# Exercise details
Omit all pictures. Print the remaining lines exactly, from the start of the data through the line containing "下面来道中学数学题：等边三角形高为y，求边长是多少？".

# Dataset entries

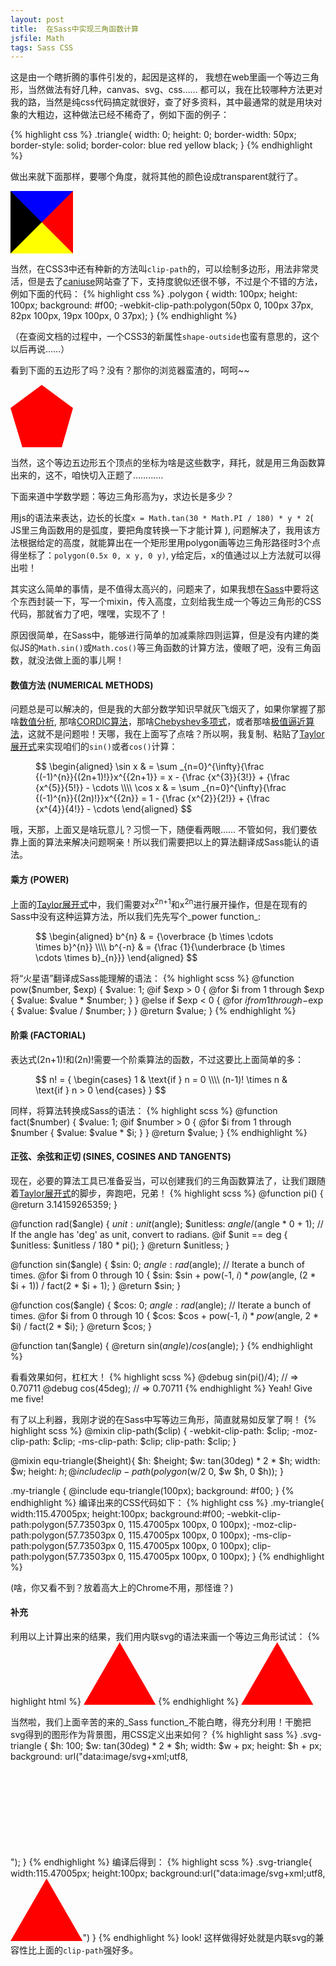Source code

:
 ```yaml
---
layout: post
title:  在Sass中实现三角函数计算
jsfile: Math
tags: Sass CSS
---
```


这是由一个瞎折腾的事件引发的，起因是这样的， 我想在web里画一个等边三角形，当然做法有好几种，canvas、svg、css…… 都可以，我在比较哪种方法更对我的路，当然是纯css代码搞定就很好，查了好多资料，其中最通常的就是用块对象的大粗边，这种做法已经不稀奇了，例如下面的例子：

<!--more-->

{% highlight css %}
.triangle{
  width: 0; height: 0;
  border-width: 50px;
  border-style: solid;
  border-color: blue red yellow black;
}
{% endhighlight %}

做出来就下面那样，要哪个角度，就将其他的颜色设成transparent就行了。
<div style="width: 0; height: 0;border-width: 50px; border-style: solid; border-color: blue red yellow black;"></div>

当然，在CSS3中还有种新的方法叫`clip-path`的，可以绘制多边形，用法非常灵活，但是去了[caniuse](http://caniuse.com/#search=clip-path)网站查了下，支持度貌似还很不够，不过是个不错的方法，例如下面的代码：
{% highlight css %}
.polygon {
  width: 100px;
  height: 100px;
  background: #f00;
  -webkit-clip-path:polygon(50px 0, 100px 37px, 82px 100px, 19px 100px, 0 37px);
}
{% endhighlight %}

（在查阅文档的过程中，一个CSS3的新属性`shape-outside`也蛮有意思的，这个以后再说……）

看到下面的五边形了吗？没有？那你的浏览器蛮渣的，呵呵~~
<div style="width: 100px; height: 100px; background: #f00; -webkit-clip-path:polygon(50px 0, 100px 37px, 82px 100px, 19px 100px, 0 37px);"></div>

当然，这个等边五边形五个顶点的坐标为啥是这些数字，拜托，就是用三角函数算出来的，这不，咱快切入正题了…………

下面来道中学数学题：等边三角形高为y，求边长是多少？

用js的语法来表达，边长的长度`x = Math.tan(30 * Math.PI / 180) * y * 2`( JS里三角函数用的是弧度，要把角度转换一下才能计算 ), 问题解决了，我用该方法根据给定的高度，就能算出在一个矩形里用polygon画等边三角形路径时3个点得坐标了：`polygon(0.5x 0, x y, 0 y)`, y给定后，x的值通过以上方法就可以得出啦！

其实这么简单的事情，是不值得太高兴的，问题来了，如果我想在[Sass](http://sass-lang.com/)中要将这个东西封装一下，写一个mixin，传入高度，立刻给我生成一个等边三角形的CSS代码，那就省力了吧，嘿嘿，实现不了！

原因很简单，在Sass中，能够进行简单的加减乘除四则运算，但是没有内建的类似JS的`Math.sin()`或`Math.cos()`等三角函数的计算方法，傻眼了吧，没有三角函数，就没法做上面的事儿啊！

#### 数值方法 (NUMERICAL METHODS)
问题总是可以解决的，但是我的大部分数学知识早就灰飞烟灭了，如果你掌握了那啥[数值分析](http://zh.wikipedia.org/wiki/数值分析), 那啥[CORDIC算法](http://en.wikipedia.org/wiki/Cordic)，那啥[Chebyshev多项式](http://en.wikipedia.org/wiki/Chebyshev_polynomial)，或者那啥[极值逼近算法](http://en.wikipedia.org/wiki/Remez_algorithm)，这就不是问题啦！天哪，我在上面写了点啥？所以啊，我复制、粘贴了[Taylor展开式](http://en.wikipedia.org/wiki/Taylor_series)来实现咱们的`sin()`或者`cos()`计算：

<figure class="equation">$$ \begin{aligned} \sin x & = \sum _{n=0}^{\infty}{\frac {(-1)^{n}}{(2n+1)!}}x^{{2n+1}} = x - {\frac {x^{3}}{3!}} + {\frac {x^{5}}{5!}} - \cdots \\\\ \cos x & = \sum _{n=0}^{\infty}{\frac {(-1)^{n}}{(2n)!}}x^{{2n}} = 1 - {\frac {x^{2}}{2!}} + {\frac {x^{4}}{4!}} - \cdots \end{aligned} $$</figure>

哦，天那，上面又是啥玩意儿？习惯一下，随便看两眼…… 不管如何，我们要依靠上面的算法来解决问题啊亲！所以我们需要把以上的算法翻译成Sass能认的语法。

#### 乘方 (POWER)
上面的[Taylor展开式](http://en.wikipedia.org/wiki/Taylor_series)中，我们需要对x<sup>2n+1</sup>和x<sup>2n</sup>进行展开操作，但是在现有的Sass中没有这种运算方法，所以我们先先写个_power function_:
<figure class="equation">$$ \begin{aligned} b^{n} & = {\overbrace {b \times \cdots \times b}^{n}} \\\\ b^{-n} & = {\frac {1}{\underbrace {b \times \cdots \times b}_{n}}} \end{aligned} $$</figure>

将“火星语”翻译成Sass能理解的语法：
{% highlight scss %}
@function pow($number, $exp) {
  $value: 1;
  @if $exp > 0 {
    @for $i from 1 through $exp {
      $value: $value * $number;
    }
  }
  @else if $exp < 0 {
    @for $i from 1 through -$exp {
      $value: $value / $number;
    }
  }
  @return $value;
}
{% endhighlight %}

#### 阶乘 (FACTORIAL)
表达式(2n+1)!和(2n)!需要一个阶乘算法的函数，不过这要比上面简单的多：
<figure class="equation">$$ n! = { \begin{cases} 1 & \text{if } n = 0 \\\\ (n-1)! \times n & \text{if } n > 0 \end{cases} } $$</figure>

同样，将算法转换成Sass的语法：
{% highlight scss %}
@function fact($number) {
  $value: 1;
  @if $number > 0 {
    @for $i from 1 through $number {
      $value: $value * $i;
    }
  }
  @return $value;
}
{% endhighlight %}

#### 正弦、余弦和正切 (SINES, COSINES AND TANGENTS)
现在，必要的算法工具已准备妥当，可以创建我们的三角函数算法了，让我们跟随着[Taylor展开式](http://en.wikipedia.org/wiki/Taylor_series)的脚步，奔跑吧，兄弟！
{% highlight scss %}
@function pi() {
  @return 3.14159265359;
}

@function rad($angle) {
  $unit: unit($angle);
  $unitless: $angle / ($angle * 0 + 1);
  // If the angle has 'deg' as unit, convert to radians.
  @if $unit == deg {
    $unitless: $unitless / 180 * pi();
  }
  @return $unitless;
}

@function sin($angle) {
  $sin: 0;
  $angle: rad($angle);
  // Iterate a bunch of times.
  @for $i from 0 through 10 {
    $sin: $sin + pow(-1, $i) * pow($angle, (2 * $i + 1)) / fact(2 * $i + 1);
  }
  @return $sin;
}

@function cos($angle) {
  $cos: 0;
  $angle: rad($angle);
  // Iterate a bunch of times.
  @for $i from 0 through 10 {
    $cos: $cos + pow(-1, $i) * pow($angle, 2 * $i) / fact(2 * $i);
  }
  @return $cos;
}

@function tan($angle) {
  @return sin($angle) / cos($angle);
}
{% endhighlight %}

看看效果如何，杠杠大！
{% highlight scss %}
@debug sin(pi()/4); // => 0.70711
@debug cos(45deg);  // => 0.70711
{% endhighlight %}
Yeah! Give me five!

有了以上利器，我刚才说的在Sass中写等边三角形，简直就易如反掌了啊！
{% highlight scss %}
@mixin clip-path($clip) {
  -webkit-clip-path: $clip;
  -moz-clip-path: $clip;
  -ms-clip-path: $clip;
  clip-path: $clip;
}

@mixin equ-triangle($height){
  $h: $height;
  $w: tan(30deg) * 2 * $h;
  width: $w;
  height: $h;
  @include clip-path(polygon($w/2 0, $w $h, 0 $h));
}

.my-triangle {
  @include equ-triangle(100px);
  background: #f00;
}
{% endhighlight %}
编译出来的CSS代码如下：
{% highlight css %}
.my-triangle{
  width:115.47005px;
  height:100px;
  background:#f00;
  -webkit-clip-path:polygon(57.73503px 0, 115.47005px 100px, 0 100px);
     -moz-clip-path:polygon(57.73503px 0, 115.47005px 100px, 0 100px);
      -ms-clip-path:polygon(57.73503px 0, 115.47005px 100px, 0 100px);
          clip-path:polygon(57.73503px 0, 115.47005px 100px, 0 100px);
}
{% endhighlight %}

<div class="my-triangle"></div>
(啥，你又看不到？放着高大上的Chrome不用，那怪谁？)

#### 补充
利用以上计算出来的结果，我们用内联svg的语法来画一个等边三角形试试：
{% highlight html %}
<svg width="115.47" height="100">
    <polygon points="57.73 0, 115.47 100, 0 100" fill="red"></polygon>
</svg>
{% endhighlight %}
<svg width="115.47" height="100">
    <polygon points="57.73 0, 115.47 100, 0 100" fill="red"></polygon>
</svg>

当然啦，我们上面辛苦的来的_Sass function_不能白瞎，得充分利用！干脆把svg得到的图形作为背景图，用CSS定义出来如何？
{% highlight sass %}
.svg-triangle {
  $h: 100;
  $w: tan(30deg) * 2 * $h;
  width: $w + px;
  height: $h + px;
  background: url("data:image/svg+xml;utf8,<svg xmlns='http://www.w3.org/2000/svg' width='#{$w}' height='#{$h}'><polygon points='#{$w/2},0 #{$w},#{$h} 0,#{$h}' fill='red'/></svg>");
}
{% endhighlight %}
编译后得到：
{% highlight scss %}
.svg-triangle{
  width:115.47005px;
  height:100px;
  background:url("data:image/svg+xml;utf8,<svg xmlns='http://www.w3.org/2000/svg' width='115.47005' height='100'><polygon points='57.73503,0 115.47005,100 0,100' fill='red'/></svg>")
}
{% endhighlight %}
look! 这样做得好处就是内联svg的兼容性比上面的`clip-path`强好多。
<div class="svg-triangle"></div>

# Answer space
Source code

:
 ```yaml
---
layout: post
title:  在Sass中实现三角函数计算
jsfile: Math
tags: Sass CSS
---
```


这是由一个瞎折腾的事件引发的，起因是这样的， 我想在web里画一个等边三角形，当然做法有好几种，canvas、svg、css…… 都可以，我在比较哪种方法更对我的路，当然是纯css代码搞定就很好，查了好多资料，其中最通常的就是用块对象的大粗边，这种做法已经不稀奇了，例如下面的例子：

<!--more-->

{% highlight css %}
.triangle{
  width: 0; height: 0;
  border-width: 50px;
  border-style: solid;
  border-color: blue red yellow black;
}
{% endhighlight %}

做出来就下面那样，要哪个角度，就将其他的颜色设成transparent就行了。
<div style="width: 0; height: 0;border-width: 50px; border-style: solid; border-color: blue red yellow black;"></div>

当然，在CSS3中还有种新的方法叫`clip-path`的，可以绘制多边形，用法非常灵活，但是去了[caniuse](http://caniuse.com/#search=clip-path)网站查了下，支持度貌似还很不够，不过是个不错的方法，例如下面的代码：
{% highlight css %}
.polygon {
  width: 100px;
  height: 100px;
  background: #f00;
  -webkit-clip-path:polygon(50px 0, 100px 37px, 82px 100px, 19px 100px, 0 37px);
}
{% endhighlight %}

（在查阅文档的过程中，一个CSS3的新属性`shape-outside`也蛮有意思的，这个以后再说……）

看到下面的五边形了吗？没有？那你的浏览器蛮渣的，呵呵~~
<div style="width: 100px; height: 100px; background: #f00; -webkit-clip-path:polygon(50px 0, 100px 37px, 82px 100px, 19px 100px, 0 37px);"></div>

当然，这个等边五边形五个顶点的坐标为啥是这些数字，拜托，就是用三角函数算出来的，这不，咱快切入正题了…………

下面来道中学数学题：等边三角形高为y，求边长是多少？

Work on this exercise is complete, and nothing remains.